◆ What needs to be done:
Below are some entries; state how many of their lines include the word "threats" and give no more than that number.
=== Input data ===
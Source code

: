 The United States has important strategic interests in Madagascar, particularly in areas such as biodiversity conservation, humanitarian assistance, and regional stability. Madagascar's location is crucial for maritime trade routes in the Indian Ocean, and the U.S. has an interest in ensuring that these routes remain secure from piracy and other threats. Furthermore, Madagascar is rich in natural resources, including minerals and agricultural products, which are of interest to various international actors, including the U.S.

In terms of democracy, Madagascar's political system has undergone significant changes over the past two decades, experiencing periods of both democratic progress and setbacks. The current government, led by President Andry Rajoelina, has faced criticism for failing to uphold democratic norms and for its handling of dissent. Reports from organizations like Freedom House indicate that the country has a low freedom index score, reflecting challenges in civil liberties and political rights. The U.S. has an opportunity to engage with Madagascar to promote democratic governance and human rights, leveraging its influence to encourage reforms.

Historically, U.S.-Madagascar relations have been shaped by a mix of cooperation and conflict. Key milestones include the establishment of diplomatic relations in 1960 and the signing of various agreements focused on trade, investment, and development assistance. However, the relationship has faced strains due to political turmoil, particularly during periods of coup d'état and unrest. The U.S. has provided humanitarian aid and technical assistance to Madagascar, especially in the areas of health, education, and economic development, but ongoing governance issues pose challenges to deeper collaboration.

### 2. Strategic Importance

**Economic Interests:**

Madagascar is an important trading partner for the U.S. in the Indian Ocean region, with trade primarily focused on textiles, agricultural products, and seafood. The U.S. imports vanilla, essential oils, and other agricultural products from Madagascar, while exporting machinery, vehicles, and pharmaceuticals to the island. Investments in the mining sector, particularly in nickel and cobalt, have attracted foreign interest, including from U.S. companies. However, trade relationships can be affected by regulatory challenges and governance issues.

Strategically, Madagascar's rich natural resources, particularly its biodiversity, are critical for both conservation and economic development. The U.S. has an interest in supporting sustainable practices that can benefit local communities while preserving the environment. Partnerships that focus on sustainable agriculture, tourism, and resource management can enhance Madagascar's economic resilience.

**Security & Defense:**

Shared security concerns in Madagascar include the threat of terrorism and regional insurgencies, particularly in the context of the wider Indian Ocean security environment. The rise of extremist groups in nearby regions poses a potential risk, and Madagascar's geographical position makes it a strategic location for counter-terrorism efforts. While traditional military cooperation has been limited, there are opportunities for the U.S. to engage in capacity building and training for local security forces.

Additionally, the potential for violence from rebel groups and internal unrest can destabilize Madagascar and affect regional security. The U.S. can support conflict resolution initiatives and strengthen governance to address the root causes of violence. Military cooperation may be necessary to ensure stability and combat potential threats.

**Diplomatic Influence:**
===
◆ Your response:
2